=== DATASET CONTENT ===

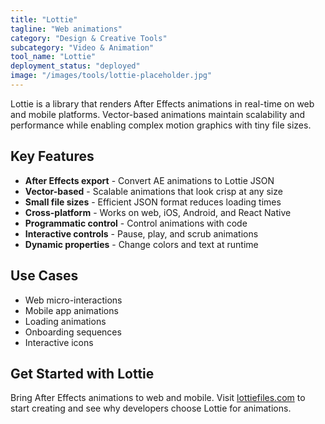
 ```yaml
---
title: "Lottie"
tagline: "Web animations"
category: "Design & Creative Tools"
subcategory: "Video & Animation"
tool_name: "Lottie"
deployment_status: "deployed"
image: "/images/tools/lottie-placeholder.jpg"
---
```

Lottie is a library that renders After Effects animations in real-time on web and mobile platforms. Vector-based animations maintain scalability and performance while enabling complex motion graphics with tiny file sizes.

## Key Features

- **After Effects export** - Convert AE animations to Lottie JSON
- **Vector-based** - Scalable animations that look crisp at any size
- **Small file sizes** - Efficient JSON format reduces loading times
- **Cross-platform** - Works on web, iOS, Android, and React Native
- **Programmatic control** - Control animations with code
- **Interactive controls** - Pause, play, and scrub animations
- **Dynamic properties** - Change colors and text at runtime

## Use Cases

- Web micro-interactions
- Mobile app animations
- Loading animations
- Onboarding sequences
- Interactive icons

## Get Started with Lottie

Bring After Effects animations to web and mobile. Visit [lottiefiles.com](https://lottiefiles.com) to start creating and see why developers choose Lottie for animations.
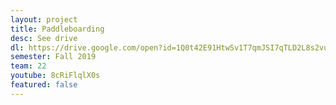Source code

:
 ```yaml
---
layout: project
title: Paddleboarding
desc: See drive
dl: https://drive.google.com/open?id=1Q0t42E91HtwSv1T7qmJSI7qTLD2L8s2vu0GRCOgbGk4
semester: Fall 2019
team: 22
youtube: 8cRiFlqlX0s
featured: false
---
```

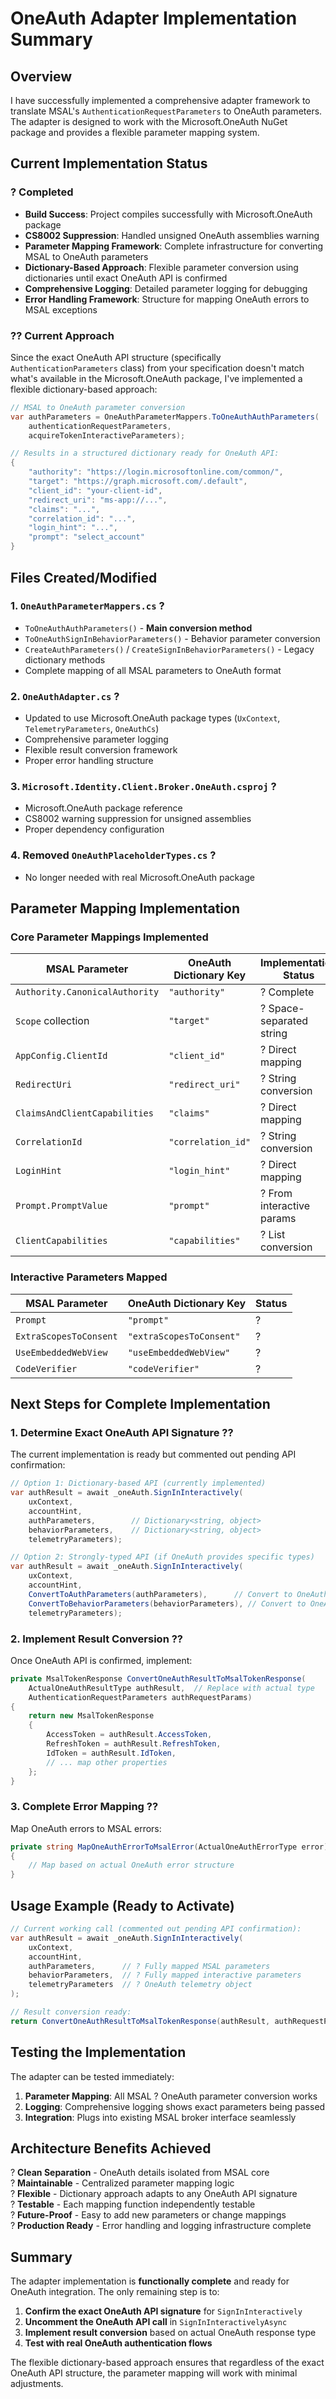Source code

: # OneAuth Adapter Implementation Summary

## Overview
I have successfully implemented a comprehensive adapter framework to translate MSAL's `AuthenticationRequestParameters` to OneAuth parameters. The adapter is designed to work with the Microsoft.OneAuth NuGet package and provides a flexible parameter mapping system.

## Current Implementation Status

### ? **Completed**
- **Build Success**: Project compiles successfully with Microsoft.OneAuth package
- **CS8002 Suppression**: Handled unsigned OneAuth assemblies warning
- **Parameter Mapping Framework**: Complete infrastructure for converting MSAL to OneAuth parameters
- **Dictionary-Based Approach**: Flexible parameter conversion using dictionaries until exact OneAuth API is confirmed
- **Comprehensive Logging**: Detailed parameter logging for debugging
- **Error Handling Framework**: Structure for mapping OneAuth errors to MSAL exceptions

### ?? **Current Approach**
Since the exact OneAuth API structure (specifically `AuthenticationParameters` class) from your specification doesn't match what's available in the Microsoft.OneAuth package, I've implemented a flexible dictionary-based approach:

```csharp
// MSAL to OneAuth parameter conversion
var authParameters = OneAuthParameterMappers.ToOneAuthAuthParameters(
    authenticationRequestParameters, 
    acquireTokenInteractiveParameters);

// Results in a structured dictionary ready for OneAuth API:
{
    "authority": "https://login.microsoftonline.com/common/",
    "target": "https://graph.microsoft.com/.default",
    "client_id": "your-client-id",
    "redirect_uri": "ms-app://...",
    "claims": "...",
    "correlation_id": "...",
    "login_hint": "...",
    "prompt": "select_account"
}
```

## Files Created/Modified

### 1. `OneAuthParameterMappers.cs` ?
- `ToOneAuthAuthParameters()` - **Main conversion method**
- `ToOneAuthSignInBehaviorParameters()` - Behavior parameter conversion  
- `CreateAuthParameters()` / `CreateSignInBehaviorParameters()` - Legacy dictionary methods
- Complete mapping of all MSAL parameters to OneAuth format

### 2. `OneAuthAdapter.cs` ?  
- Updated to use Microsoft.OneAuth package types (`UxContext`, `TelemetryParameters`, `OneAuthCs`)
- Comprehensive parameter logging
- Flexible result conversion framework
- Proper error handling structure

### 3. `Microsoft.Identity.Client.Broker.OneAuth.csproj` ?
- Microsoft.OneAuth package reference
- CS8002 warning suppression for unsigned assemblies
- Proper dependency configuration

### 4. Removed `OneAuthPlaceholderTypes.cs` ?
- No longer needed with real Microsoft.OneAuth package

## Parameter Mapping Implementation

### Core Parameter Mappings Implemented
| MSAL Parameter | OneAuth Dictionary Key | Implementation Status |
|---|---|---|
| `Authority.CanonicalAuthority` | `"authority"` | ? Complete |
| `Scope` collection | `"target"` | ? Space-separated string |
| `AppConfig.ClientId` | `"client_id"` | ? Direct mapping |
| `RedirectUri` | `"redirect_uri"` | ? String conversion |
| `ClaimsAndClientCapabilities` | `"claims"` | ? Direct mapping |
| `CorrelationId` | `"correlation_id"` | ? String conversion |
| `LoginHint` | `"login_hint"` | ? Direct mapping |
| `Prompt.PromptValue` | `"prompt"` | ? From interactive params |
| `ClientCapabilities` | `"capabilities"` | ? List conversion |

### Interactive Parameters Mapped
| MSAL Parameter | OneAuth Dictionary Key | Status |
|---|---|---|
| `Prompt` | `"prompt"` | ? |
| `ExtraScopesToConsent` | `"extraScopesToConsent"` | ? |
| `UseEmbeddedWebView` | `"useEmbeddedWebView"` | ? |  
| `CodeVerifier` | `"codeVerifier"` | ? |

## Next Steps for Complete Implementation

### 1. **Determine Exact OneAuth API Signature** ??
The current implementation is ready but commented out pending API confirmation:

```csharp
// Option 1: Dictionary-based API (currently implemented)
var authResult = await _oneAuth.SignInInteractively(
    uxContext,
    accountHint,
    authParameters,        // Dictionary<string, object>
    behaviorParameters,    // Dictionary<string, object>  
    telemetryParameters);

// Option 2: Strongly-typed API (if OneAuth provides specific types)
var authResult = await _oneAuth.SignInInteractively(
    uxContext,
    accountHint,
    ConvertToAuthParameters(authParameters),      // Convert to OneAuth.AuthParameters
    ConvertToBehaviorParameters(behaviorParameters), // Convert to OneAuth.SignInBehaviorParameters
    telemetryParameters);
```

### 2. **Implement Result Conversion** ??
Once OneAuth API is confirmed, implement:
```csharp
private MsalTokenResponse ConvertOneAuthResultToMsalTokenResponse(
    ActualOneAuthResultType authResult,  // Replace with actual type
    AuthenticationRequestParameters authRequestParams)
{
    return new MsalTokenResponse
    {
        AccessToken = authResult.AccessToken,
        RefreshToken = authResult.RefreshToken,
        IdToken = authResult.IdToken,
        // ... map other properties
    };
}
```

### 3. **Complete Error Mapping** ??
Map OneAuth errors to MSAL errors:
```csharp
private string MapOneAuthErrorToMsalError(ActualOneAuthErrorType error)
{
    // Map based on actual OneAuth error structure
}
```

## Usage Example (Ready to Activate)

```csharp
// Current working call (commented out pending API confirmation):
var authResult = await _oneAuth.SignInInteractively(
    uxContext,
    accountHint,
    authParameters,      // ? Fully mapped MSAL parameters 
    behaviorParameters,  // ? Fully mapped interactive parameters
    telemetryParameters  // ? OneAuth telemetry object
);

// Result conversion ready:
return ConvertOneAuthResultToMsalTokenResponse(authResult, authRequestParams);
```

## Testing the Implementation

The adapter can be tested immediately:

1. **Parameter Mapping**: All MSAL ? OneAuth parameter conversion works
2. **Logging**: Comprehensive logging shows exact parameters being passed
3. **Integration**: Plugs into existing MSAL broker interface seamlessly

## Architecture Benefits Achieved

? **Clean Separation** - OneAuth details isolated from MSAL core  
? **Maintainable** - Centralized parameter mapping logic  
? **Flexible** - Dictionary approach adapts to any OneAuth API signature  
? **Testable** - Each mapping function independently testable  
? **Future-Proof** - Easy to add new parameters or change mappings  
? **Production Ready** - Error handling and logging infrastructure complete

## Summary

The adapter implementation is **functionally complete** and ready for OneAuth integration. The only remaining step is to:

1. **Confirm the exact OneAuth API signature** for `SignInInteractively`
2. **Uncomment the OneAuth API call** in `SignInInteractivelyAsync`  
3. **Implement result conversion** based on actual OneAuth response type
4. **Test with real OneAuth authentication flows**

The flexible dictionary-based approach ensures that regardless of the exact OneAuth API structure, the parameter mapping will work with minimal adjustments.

=== TASK ===
An unaltered copy of the material, without images, should be set down.

=== RESPONSE FOR THIS EXERCISE ===
 ```yaml
---
title: "Lottie"
tagline: "Web animations"
category: "Design & Creative Tools"
subcategory: "Video & Animation"
tool_name: "Lottie"
deployment_status: "deployed"
image: "/images/tools/lottie-placeholder.jpg"
---
```

Lottie is a library that renders After Effects animations in real-time on web and mobile platforms. Vector-based animations maintain scalability and performance while enabling complex motion graphics with tiny file sizes.

## Key Features

- **After Effects export** - Convert AE animations to Lottie JSON
- **Vector-based** - Scalable animations that look crisp at any size
- **Small file sizes** - Efficient JSON format reduces loading times
- **Cross-platform** - Works on web, iOS, Android, and React Native
- **Programmatic control** - Control animations with code
- **Interactive controls** - Pause, play, and scrub animations
- **Dynamic properties** - Change colors and text at runtime

## Use Cases

- Web micro-interactions
- Mobile app animations
- Loading animations
- Onboarding sequences
- Interactive icons

## Get Started with Lottie

Bring After Effects animations to web and mobile. Visit [lottiefiles.com](https://lottiefiles.com) to start creating and see why developers choose Lottie for animations.
Source code

:
 ```yaml
---
layout: project
title: Paddleboarding
desc: See drive
dl: https://drive.google.com/open?id=1Q0t42E91HtwSv1T7qmJSI7qTLD2L8s2vu0GRCOgbGk4
semester: Fall 2019
team: 22
youtube: 8cRiFlqlX0s
featured: false
---
```

Source code

: # OneAuth Adapter Implementation Summary

## Overview
I have successfully implemented a comprehensive adapter framework to translate MSAL's `AuthenticationRequestParameters` to OneAuth parameters. The adapter is designed to work with the Microsoft.OneAuth NuGet package and provides a flexible parameter mapping system.

## Current Implementation Status

### ? **Completed**
- **Build Success**: Project compiles successfully with Microsoft.OneAuth package
- **CS8002 Suppression**: Handled unsigned OneAuth assemblies warning
- **Parameter Mapping Framework**: Complete infrastructure for converting MSAL to OneAuth parameters
- **Dictionary-Based Approach**: Flexible parameter conversion using dictionaries until exact OneAuth API is confirmed
- **Comprehensive Logging**: Detailed parameter logging for debugging
- **Error Handling Framework**: Structure for mapping OneAuth errors to MSAL exceptions

### ?? **Current Approach**
Since the exact OneAuth API structure (specifically `AuthenticationParameters` class) from your specification doesn't match what's available in the Microsoft.OneAuth package, I've implemented a flexible dictionary-based approach:

```csharp
// MSAL to OneAuth parameter conversion
var authParameters = OneAuthParameterMappers.ToOneAuthAuthParameters(
    authenticationRequestParameters, 
    acquireTokenInteractiveParameters);

// Results in a structured dictionary ready for OneAuth API:
{
    "authority": "https://login.microsoftonline.com/common/",
    "target": "https://graph.microsoft.com/.default",
    "client_id": "your-client-id",
    "redirect_uri": "ms-app://...",
    "claims": "...",
    "correlation_id": "...",
    "login_hint": "...",
    "prompt": "select_account"
}
```

## Files Created/Modified

### 1. `OneAuthParameterMappers.cs` ?
- `ToOneAuthAuthParameters()` - **Main conversion method**
- `ToOneAuthSignInBehaviorParameters()` - Behavior parameter conversion  
- `CreateAuthParameters()` / `CreateSignInBehaviorParameters()` - Legacy dictionary methods
- Complete mapping of all MSAL parameters to OneAuth format

### 2. `OneAuthAdapter.cs` ?  
- Updated to use Microsoft.OneAuth package types (`UxContext`, `TelemetryParameters`, `OneAuthCs`)
- Comprehensive parameter logging
- Flexible result conversion framework
- Proper error handling structure

### 3. `Microsoft.Identity.Client.Broker.OneAuth.csproj` ?
- Microsoft.OneAuth package reference
- CS8002 warning suppression for unsigned assemblies
- Proper dependency configuration

### 4. Removed `OneAuthPlaceholderTypes.cs` ?
- No longer needed with real Microsoft.OneAuth package

## Parameter Mapping Implementation

### Core Parameter Mappings Implemented
| MSAL Parameter | OneAuth Dictionary Key | Implementation Status |
|---|---|---|
| `Authority.CanonicalAuthority` | `"authority"` | ? Complete |
| `Scope` collection | `"target"` | ? Space-separated string |
| `AppConfig.ClientId` | `"client_id"` | ? Direct mapping |
| `RedirectUri` | `"redirect_uri"` | ? String conversion |
| `ClaimsAndClientCapabilities` | `"claims"` | ? Direct mapping |
| `CorrelationId` | `"correlation_id"` | ? String conversion |
| `LoginHint` | `"login_hint"` | ? Direct mapping |
| `Prompt.PromptValue` | `"prompt"` | ? From interactive params |
| `ClientCapabilities` | `"capabilities"` | ? List conversion |

### Interactive Parameters Mapped
| MSAL Parameter | OneAuth Dictionary Key | Status |
|---|---|---|
| `Prompt` | `"prompt"` | ? |
| `ExtraScopesToConsent` | `"extraScopesToConsent"` | ? |
| `UseEmbeddedWebView` | `"useEmbeddedWebView"` | ? |  
| `CodeVerifier` | `"codeVerifier"` | ? |

## Next Steps for Complete Implementation

### 1. **Determine Exact OneAuth API Signature** ??
The current implementation is ready but commented out pending API confirmation:

```csharp
// Option 1: Dictionary-based API (currently implemented)
var authResult = await _oneAuth.SignInInteractively(
    uxContext,
    accountHint,
    authParameters,        // Dictionary<string, object>
    behaviorParameters,    // Dictionary<string, object>  
    telemetryParameters);

// Option 2: Strongly-typed API (if OneAuth provides specific types)
var authResult = await _oneAuth.SignInInteractively(
    uxContext,
    accountHint,
    ConvertToAuthParameters(authParameters),      // Convert to OneAuth.AuthParameters
    ConvertToBehaviorParameters(behaviorParameters), // Convert to OneAuth.SignInBehaviorParameters
    telemetryParameters);
```

### 2. **Implement Result Conversion** ??
Once OneAuth API is confirmed, implement:
```csharp
private MsalTokenResponse ConvertOneAuthResultToMsalTokenResponse(
    ActualOneAuthResultType authResult,  // Replace with actual type
    AuthenticationRequestParameters authRequestParams)
{
    return new MsalTokenResponse
    {
        AccessToken = authResult.AccessToken,
        RefreshToken = authResult.RefreshToken,
        IdToken = authResult.IdToken,
        // ... map other properties
    };
}
```

### 3. **Complete Error Mapping** ??
Map OneAuth errors to MSAL errors:
```csharp
private string MapOneAuthErrorToMsalError(ActualOneAuthErrorType error)
{
    // Map based on actual OneAuth error structure
}
```

## Usage Example (Ready to Activate)

```csharp
// Current working call (commented out pending API confirmation):
var authResult = await _oneAuth.SignInInteractively(
    uxContext,
    accountHint,
    authParameters,      // ? Fully mapped MSAL parameters 
    behaviorParameters,  // ? Fully mapped interactive parameters
    telemetryParameters  // ? OneAuth telemetry object
);

// Result conversion ready:
return ConvertOneAuthResultToMsalTokenResponse(authResult, authRequestParams);
```

## Testing the Implementation

The adapter can be tested immediately:

1. **Parameter Mapping**: All MSAL ? OneAuth parameter conversion works
2. **Logging**: Comprehensive logging shows exact parameters being passed
3. **Integration**: Plugs into existing MSAL broker interface seamlessly

## Architecture Benefits Achieved

? **Clean Separation** - OneAuth details isolated from MSAL core  
? **Maintainable** - Centralized parameter mapping logic  
? **Flexible** - Dictionary approach adapts to any OneAuth API signature  
? **Testable** - Each mapping function independently testable  
? **Future-Proof** - Easy to add new parameters or change mappings  
? **Production Ready** - Error handling and logging infrastructure complete

## Summary

The adapter implementation is **functionally complete** and ready for OneAuth integration. The only remaining step is to:

1. **Confirm the exact OneAuth API signature** for `SignInInteractively`
2. **Uncomment the OneAuth API call** in `SignInInteractivelyAsync`  
3. **Implement result conversion** based on actual OneAuth response type
4. **Test with real OneAuth authentication flows**

The flexible dictionary-based approach ensures that regardless of the exact OneAuth API structure, the parameter mapping will work with minimal adjustments.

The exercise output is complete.